- _Exercise directions_:
In the listing below, count each line that contains "longer". The reply is that count and nothing else.

- _Records supplied_:
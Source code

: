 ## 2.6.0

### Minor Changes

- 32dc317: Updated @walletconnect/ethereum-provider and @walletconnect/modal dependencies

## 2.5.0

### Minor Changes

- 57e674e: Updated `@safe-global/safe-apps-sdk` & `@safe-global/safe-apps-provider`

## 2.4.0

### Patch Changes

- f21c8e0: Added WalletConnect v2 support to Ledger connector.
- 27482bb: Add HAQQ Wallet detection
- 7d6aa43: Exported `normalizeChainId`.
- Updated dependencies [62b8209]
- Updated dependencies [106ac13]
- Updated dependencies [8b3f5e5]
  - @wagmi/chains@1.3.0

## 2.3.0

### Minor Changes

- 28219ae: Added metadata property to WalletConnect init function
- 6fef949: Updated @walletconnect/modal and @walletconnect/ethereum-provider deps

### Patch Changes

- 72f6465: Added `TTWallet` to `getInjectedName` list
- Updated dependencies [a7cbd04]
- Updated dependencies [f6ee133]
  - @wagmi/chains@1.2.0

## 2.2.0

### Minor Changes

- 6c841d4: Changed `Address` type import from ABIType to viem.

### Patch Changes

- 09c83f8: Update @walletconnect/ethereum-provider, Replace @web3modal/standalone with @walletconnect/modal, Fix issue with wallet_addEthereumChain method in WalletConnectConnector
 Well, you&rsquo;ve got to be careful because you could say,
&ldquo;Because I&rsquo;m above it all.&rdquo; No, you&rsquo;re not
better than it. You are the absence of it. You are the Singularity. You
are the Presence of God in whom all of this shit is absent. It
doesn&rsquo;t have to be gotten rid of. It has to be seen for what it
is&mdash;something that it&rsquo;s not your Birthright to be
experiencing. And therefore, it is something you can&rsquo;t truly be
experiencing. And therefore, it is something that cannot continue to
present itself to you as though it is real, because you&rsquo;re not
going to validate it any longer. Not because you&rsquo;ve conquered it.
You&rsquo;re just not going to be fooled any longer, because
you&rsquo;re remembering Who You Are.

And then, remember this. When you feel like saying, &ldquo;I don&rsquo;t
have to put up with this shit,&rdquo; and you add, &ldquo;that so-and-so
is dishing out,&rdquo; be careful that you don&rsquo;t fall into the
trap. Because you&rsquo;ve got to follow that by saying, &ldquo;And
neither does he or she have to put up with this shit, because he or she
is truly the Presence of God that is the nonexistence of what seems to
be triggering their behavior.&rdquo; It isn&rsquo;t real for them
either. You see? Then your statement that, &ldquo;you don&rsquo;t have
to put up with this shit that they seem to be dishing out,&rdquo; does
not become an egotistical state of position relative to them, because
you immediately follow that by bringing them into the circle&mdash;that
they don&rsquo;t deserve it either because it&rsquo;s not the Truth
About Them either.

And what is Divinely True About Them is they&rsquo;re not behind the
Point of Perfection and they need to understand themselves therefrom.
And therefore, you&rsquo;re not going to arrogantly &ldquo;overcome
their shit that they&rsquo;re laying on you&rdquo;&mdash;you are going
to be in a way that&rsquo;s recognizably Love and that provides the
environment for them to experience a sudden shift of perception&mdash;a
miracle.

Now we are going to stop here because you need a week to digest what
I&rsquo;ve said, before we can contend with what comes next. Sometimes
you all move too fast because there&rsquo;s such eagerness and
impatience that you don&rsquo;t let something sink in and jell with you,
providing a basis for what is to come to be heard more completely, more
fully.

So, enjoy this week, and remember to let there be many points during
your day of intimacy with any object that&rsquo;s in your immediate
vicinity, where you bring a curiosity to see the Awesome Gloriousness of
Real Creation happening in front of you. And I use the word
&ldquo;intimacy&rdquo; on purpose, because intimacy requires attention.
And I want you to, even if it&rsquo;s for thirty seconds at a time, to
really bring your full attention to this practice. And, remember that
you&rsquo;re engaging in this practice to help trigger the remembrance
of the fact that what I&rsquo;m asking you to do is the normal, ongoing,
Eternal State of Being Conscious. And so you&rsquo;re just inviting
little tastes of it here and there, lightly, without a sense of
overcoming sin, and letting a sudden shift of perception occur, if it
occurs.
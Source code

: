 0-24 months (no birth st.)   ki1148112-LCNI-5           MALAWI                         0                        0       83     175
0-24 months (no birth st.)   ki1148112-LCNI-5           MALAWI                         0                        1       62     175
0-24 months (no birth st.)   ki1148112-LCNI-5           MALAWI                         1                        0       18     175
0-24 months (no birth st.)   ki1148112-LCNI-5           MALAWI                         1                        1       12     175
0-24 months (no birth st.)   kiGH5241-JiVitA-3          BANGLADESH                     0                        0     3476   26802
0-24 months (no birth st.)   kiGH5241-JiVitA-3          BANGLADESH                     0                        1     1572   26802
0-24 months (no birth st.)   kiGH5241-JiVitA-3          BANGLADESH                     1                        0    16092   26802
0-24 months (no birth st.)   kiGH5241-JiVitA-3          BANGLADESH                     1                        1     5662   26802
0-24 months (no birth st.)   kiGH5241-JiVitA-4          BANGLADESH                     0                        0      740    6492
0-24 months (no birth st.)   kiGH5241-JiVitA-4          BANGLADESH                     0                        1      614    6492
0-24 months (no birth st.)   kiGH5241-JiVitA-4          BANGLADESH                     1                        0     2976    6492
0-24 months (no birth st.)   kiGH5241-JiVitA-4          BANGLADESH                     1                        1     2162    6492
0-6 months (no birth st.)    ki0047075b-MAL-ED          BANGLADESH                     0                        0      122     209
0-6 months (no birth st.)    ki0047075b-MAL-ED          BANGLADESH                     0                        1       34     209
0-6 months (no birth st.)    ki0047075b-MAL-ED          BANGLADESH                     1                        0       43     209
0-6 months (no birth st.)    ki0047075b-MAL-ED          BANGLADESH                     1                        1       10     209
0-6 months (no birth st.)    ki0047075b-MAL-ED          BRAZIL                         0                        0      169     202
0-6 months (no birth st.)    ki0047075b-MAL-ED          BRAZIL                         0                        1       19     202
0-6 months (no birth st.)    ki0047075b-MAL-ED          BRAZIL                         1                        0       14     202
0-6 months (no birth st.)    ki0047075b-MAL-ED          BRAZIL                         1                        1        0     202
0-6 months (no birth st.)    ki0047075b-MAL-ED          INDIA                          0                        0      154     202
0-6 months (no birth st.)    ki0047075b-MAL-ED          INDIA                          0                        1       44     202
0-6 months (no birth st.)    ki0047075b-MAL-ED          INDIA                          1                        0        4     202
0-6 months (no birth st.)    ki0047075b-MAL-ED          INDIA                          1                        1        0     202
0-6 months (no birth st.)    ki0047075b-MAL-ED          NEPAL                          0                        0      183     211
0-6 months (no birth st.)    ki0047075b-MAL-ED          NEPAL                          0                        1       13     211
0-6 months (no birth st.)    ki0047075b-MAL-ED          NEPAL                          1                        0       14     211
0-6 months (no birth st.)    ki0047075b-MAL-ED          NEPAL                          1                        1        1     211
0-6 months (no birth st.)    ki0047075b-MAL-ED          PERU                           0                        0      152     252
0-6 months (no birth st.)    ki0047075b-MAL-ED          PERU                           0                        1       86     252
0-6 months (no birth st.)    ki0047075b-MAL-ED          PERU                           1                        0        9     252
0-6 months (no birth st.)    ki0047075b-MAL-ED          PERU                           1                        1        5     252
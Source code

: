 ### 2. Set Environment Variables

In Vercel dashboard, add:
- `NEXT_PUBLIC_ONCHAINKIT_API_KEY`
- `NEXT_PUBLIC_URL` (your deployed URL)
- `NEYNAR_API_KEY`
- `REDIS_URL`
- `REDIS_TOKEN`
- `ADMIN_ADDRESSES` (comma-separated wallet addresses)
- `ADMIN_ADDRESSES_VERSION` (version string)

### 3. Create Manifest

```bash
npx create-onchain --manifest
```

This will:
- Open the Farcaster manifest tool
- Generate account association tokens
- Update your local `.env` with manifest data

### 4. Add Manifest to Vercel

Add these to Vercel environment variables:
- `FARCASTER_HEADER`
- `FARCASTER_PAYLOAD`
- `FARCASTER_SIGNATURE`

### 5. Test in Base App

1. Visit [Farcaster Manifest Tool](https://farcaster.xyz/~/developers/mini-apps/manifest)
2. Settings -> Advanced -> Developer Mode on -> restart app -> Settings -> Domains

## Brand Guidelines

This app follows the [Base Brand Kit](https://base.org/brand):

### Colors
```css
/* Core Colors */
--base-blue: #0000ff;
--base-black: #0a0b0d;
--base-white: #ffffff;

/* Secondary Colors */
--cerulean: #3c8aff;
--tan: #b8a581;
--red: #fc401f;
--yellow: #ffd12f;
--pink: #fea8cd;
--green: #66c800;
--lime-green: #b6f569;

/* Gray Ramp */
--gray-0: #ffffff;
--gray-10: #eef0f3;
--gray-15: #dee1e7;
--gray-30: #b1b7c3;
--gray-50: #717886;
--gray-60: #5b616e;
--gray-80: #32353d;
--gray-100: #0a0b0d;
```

- _Answer for this exercise_:
2